第33話 ローレンツァの最後の砦
セラフィナは、鍵付きの引き出しから取り出した手紙を、静かに広げた。
「……トクおじさまから」
「ルミナ薬工房の?」
セラフィナは頷いて、紙を指で押さえたまま、短く読み上げた。
「『単価は、一度上げてもらった。あれでも助かった。だが、それでも金庫の金が減る一方だ。
忙しく働いて、街のために命を削って、それでも沈んでいくのなら――』」
そこで、彼女は一瞬だけ言葉を切った。端正な口元が、苦く歪む。
「……『いっそ看板を下ろした方がマシかもしれん』、って」
背筋が、冷たくなった。
ルミナ薬工房。冒険者たちが命綱にしている回復薬を、この街で唯一まともに供給できる工房だ。

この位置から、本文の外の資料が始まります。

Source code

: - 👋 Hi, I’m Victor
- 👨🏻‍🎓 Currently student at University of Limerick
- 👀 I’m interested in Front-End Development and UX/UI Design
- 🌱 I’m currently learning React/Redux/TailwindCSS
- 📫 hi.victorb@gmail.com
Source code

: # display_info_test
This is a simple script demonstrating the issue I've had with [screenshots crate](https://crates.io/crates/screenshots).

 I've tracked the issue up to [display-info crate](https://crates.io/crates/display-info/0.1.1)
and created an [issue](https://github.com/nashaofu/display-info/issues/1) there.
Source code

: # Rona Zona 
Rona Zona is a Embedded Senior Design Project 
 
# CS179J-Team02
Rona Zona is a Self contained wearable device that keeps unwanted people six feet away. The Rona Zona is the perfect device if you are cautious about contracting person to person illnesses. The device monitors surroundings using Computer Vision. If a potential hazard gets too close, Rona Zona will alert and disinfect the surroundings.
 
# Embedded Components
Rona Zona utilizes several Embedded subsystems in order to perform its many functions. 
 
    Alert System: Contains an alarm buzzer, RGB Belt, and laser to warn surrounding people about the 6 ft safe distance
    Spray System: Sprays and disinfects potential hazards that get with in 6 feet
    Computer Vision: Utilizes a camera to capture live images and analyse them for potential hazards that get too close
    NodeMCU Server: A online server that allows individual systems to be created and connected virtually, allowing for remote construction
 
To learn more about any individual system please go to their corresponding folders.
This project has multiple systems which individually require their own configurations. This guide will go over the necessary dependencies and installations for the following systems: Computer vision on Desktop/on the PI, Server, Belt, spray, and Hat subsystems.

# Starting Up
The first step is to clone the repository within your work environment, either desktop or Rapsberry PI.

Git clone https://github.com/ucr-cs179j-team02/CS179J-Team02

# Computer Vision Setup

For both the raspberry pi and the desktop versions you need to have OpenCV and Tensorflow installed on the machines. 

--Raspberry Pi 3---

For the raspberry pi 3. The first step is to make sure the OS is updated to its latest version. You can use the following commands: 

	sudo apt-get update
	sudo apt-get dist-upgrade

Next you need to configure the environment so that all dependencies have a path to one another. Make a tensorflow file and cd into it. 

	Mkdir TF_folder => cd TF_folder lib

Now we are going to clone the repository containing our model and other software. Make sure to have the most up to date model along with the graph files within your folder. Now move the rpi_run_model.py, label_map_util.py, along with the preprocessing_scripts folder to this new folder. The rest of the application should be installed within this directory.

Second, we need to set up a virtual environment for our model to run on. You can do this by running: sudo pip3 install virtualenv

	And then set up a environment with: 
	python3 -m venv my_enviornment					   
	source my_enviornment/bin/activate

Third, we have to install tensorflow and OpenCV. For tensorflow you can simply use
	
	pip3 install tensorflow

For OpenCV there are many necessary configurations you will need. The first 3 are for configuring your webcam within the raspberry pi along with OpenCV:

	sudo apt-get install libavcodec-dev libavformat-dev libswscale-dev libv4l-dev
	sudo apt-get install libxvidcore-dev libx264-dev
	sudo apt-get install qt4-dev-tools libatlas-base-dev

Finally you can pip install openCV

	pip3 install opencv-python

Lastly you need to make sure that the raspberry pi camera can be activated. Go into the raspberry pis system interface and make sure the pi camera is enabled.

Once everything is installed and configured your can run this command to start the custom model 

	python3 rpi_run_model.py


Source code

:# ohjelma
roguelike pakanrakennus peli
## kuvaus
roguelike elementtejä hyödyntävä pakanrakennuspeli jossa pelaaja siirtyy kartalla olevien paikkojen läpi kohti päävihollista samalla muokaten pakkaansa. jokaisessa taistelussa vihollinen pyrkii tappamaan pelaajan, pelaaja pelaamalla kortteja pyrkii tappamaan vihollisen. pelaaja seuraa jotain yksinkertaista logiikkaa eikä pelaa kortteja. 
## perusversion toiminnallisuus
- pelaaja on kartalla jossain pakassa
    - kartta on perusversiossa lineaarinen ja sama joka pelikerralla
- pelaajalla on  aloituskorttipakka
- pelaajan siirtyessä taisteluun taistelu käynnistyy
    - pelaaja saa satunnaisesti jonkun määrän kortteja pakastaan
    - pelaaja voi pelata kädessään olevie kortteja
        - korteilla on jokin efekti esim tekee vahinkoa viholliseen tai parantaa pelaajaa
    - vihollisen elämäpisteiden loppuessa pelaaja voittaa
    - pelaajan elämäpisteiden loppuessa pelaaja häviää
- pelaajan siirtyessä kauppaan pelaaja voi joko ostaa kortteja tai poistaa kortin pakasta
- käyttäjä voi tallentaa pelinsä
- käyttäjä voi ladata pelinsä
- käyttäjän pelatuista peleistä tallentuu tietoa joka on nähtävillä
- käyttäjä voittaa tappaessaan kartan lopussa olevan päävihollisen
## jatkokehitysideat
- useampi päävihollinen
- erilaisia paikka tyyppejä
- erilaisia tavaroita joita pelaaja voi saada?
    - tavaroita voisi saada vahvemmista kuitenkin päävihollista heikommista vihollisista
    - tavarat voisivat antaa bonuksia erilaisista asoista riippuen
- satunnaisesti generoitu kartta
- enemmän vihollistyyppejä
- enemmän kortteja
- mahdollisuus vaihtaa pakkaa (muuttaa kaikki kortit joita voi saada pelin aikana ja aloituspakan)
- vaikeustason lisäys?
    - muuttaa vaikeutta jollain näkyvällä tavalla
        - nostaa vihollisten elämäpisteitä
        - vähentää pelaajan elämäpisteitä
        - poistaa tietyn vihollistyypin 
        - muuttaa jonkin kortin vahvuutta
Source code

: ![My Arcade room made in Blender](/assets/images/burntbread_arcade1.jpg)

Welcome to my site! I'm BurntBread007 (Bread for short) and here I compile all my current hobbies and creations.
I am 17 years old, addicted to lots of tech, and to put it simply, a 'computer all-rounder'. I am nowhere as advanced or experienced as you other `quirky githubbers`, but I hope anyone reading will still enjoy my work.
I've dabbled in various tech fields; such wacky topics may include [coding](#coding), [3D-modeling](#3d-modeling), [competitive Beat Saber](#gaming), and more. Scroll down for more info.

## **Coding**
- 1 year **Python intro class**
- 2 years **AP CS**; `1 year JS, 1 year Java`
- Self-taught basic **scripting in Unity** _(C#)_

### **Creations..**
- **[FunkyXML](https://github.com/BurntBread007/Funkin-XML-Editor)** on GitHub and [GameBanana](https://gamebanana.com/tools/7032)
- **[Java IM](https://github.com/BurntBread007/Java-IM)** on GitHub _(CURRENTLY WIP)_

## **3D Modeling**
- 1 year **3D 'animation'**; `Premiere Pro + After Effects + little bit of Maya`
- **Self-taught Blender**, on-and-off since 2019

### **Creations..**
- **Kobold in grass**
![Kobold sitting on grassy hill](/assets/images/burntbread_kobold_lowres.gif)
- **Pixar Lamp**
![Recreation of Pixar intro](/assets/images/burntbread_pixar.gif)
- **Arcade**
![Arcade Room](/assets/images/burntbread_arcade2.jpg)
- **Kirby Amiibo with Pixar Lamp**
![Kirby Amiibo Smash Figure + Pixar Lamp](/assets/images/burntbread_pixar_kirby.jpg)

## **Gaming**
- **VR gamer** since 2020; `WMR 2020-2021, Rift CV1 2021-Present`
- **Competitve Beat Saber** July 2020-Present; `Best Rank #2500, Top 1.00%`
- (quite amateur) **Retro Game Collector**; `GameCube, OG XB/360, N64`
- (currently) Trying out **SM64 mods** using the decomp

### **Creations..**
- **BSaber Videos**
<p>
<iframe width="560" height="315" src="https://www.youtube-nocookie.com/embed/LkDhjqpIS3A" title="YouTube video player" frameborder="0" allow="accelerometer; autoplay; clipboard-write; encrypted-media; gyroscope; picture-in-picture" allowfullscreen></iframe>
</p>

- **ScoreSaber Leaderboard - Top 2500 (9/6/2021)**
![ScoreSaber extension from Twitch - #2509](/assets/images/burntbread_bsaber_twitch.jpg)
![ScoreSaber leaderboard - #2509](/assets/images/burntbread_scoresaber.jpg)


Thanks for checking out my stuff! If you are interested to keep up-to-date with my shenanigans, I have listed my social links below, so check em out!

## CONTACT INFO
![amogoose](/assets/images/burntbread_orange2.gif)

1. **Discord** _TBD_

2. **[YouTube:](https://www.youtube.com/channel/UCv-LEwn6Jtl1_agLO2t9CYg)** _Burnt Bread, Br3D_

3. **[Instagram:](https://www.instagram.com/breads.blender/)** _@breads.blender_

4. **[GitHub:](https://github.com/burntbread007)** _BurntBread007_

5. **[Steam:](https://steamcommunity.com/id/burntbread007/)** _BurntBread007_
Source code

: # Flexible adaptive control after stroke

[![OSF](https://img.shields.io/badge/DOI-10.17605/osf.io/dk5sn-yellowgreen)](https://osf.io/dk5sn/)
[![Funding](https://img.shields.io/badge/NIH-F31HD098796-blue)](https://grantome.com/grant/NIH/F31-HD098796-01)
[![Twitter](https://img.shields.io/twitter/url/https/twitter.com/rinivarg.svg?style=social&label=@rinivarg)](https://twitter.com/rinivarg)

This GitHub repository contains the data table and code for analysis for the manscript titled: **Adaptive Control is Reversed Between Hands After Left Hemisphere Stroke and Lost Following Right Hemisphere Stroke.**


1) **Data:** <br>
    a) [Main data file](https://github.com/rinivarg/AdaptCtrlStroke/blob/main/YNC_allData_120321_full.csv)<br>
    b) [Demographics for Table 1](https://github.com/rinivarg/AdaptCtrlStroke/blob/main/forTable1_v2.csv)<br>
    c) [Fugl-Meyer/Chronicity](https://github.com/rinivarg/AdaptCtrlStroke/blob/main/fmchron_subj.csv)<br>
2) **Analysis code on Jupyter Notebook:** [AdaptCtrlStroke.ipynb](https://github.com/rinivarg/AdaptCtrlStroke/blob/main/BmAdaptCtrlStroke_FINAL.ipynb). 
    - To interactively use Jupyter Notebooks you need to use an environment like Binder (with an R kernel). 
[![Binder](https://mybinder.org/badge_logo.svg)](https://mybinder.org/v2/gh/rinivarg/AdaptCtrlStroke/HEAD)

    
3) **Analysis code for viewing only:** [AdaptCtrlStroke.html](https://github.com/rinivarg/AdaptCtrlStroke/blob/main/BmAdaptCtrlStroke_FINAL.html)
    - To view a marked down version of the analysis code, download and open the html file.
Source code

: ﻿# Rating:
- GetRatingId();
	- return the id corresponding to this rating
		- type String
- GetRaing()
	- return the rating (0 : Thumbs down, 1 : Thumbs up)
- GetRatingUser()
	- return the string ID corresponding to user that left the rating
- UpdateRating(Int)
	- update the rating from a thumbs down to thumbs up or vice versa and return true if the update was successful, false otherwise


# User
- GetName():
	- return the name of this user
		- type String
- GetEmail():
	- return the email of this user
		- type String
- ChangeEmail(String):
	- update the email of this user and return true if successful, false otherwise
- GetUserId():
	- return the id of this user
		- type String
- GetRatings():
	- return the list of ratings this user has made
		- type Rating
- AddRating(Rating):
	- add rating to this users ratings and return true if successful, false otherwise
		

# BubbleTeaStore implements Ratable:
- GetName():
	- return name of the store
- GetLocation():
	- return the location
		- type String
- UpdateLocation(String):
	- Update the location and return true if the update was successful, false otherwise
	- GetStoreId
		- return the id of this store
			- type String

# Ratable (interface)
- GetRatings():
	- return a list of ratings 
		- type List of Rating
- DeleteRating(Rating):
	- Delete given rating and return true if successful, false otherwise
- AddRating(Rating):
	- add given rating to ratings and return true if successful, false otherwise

あそこが止まったら――グラスホークみたいなパーティは、次の月を迎える前に倒れるかもしれない。
「最後に、一文」
セラフィナは、紙の末尾を指でなぞり、低い声で言った。
「――『このままなら、ルミナ薬工房は看板を下ろすほかない』」
僕は思わず、聞き返していた。
「ルミナ薬工房……って、あの“最後の砦”って呼ばれている工房ですよね?
そんな簡単に……」
セラフィナは、答えずに、ただ頷いた。その頷きが、いつもの強さじゃない。
商会長の顔の奥にある、“街の重み”が見えた気がした。
(ギルドの帳簿を整えたくらいで、喜んでる場合じゃない)
僕は、机の上の縦線を引いた紙を見た。
数字は、確かに世界を見せてくれる。でも、見えた世界が“崩れかけている”と分かったとき、次に必要なのは――。
「……セラフィナさん」
口にしてから、あ、と気づく。ここにはミーナもロアンもいない。誤魔化しの笑いもない。
セラフィナは、僕をまっすぐ見た。
「アラタ。お願いがあるの」
彼女の声は静かで、でも逃げ道のない響きだった。
「――一緒に、ルミナ薬工房を助けてくれないかしら」
その瞬間、執務室の片隅の光輪通信が、淡く脈打った。
遠く王都へ伸びる“光の線”が、この街の命を細く、けれど必死に引っ張っているみたいに。
断れるはずがない。だって僕はもう、この街の現実を知っている。
薬が足りないとき、人はあっけなく死ぬ。
冒険者が倒れれば、魔物が溢れ、物流が止まる。
“最後の砦”が落ちたら、街の呼吸そのものが止まってしまう。
僕は小さく息を吸って――頷いた。
「……はい。もちろんです。きっと“何かが起きている”はずです」
セラフィナの肩が、ほんの少しだけ落ちた。
安堵なのか、覚悟なのか。たぶん両方だろう。
そして隠しきれない疲労が混ざり合ったような、無防備な表情。
いつも完璧な“商会長”の仮面を被っている彼女が、ふと見せた人間らしい弱さに、僕は妙に喉が渇くのを覚えた。